When I`ve started this function my programm failed:

[gpu4:30972] *** Process received signal ***

[gpu4:30972] Signal: Segmentation fault (11)

[gpu4:30972] Signal code:  (128)

[gpu4:30972] Failing at address: (nil)

[gpu4:30973] *** Process received signal ***

[gpu4:30973] Signal: Segmentation fault (11)

[gpu4:30973] Signal code:  (128)

[gpu4:30973] Failing at address: (nil)

[gpu4:30972] [ 0] /lib64/libpthread.so.0 [0x2b1bc2482e60]

[gpu4:30972] [ 1] ./simpleMPI(cstring_cmp+0x7) [0x404465]

[gpu4:30972] [ 2] /lib64/libc.so.6 [0x2b1bc26c1287]

[gpu4:30972] [ 3] /lib64/libc.so.6(qsort+0x140) [0x2b1bc26c1510]

[gpu4:30972] [ 4] ./simpleMPI(main+0x18a) [0x403ee2]

[gpu4:30972] [ 5] /lib64/libc.so.6(__libc_start_main+0xf4) [0x2b1bc26ac8a4]

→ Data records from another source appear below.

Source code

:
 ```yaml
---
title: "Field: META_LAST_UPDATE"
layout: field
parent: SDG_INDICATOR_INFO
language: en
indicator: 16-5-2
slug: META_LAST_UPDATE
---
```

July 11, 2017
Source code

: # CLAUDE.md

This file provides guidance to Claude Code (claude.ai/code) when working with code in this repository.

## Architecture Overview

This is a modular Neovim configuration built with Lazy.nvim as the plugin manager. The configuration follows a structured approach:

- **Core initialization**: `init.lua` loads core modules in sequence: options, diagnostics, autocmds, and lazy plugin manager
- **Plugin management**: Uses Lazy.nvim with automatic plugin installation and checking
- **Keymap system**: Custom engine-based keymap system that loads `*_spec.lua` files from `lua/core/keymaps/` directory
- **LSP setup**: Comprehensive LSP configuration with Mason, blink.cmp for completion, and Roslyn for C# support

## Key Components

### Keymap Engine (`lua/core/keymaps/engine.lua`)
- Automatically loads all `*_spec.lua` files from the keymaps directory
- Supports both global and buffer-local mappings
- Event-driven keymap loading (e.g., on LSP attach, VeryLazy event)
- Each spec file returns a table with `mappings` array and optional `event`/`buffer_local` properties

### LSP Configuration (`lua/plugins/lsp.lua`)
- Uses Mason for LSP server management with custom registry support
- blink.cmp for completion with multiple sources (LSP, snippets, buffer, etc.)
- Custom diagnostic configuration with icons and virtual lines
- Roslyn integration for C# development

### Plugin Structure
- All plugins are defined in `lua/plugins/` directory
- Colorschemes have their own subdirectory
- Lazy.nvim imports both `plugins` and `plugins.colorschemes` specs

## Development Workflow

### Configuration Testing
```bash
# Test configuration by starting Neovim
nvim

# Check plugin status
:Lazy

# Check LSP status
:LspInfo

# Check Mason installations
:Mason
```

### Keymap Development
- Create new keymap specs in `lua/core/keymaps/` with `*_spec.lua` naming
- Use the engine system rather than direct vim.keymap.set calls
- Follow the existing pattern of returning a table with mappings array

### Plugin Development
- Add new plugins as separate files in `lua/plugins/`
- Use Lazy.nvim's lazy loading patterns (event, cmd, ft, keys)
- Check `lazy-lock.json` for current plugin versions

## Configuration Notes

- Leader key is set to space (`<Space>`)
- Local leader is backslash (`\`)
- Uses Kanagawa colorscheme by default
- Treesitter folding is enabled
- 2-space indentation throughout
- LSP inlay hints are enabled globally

[gpu4:30972] [ 6] ./simpleMPI(__gxx_personality_v0+0x81) [0x403ca9]

[gpu4:30972] *** End of error message ***

[gpu4:30973] [ 0] /lib64/libpthread.so.0 [0x2b067049be60]

[gpu4:30973] [ 1] ./simpleMPI(cstring_cmp+0x7) [0x404465]

[gpu4:30973] [ 2] /lib64/libc.so.6 [0x2b06706da287]

[gpu4:30973] [ 3] /lib64/libc.so.6(qsort+0x140) [0x2b06706da510]

[gpu4:30973] [ 4] ./simpleMPI(main+0x18a) [0x403ee2]

[gpu4:30973] [ 5] /lib64/libc.so.6(__libc_start_main+0xf4) [0x2b06706c58a4]

[gpu4:30973] [ 6] ./simpleMPI(__gxx_personality_v0+0x81) [0x403ca9]

[gpu4:30973] *** End of error message ***

mpirun noticed that job rank 0 with PID 30972 on node gpu4 exited on signal 11 (Segmentation fault).

1 additional process aborted (not shown)

I`ve made another function:

bool SetCudaDevice2(int nodeCount, int nodeID)

{

    int device_count=0;

    cudaGetDeviceCount(&device_count);

    int set_device= nodeID%2;

    if(cudaSetDevice(set_device) != cudaSuccess)

    {

        return false;

    }

    return true;

}

Where nodeCount - count of MPI-nodes and nodeID - is ID of MPI-node.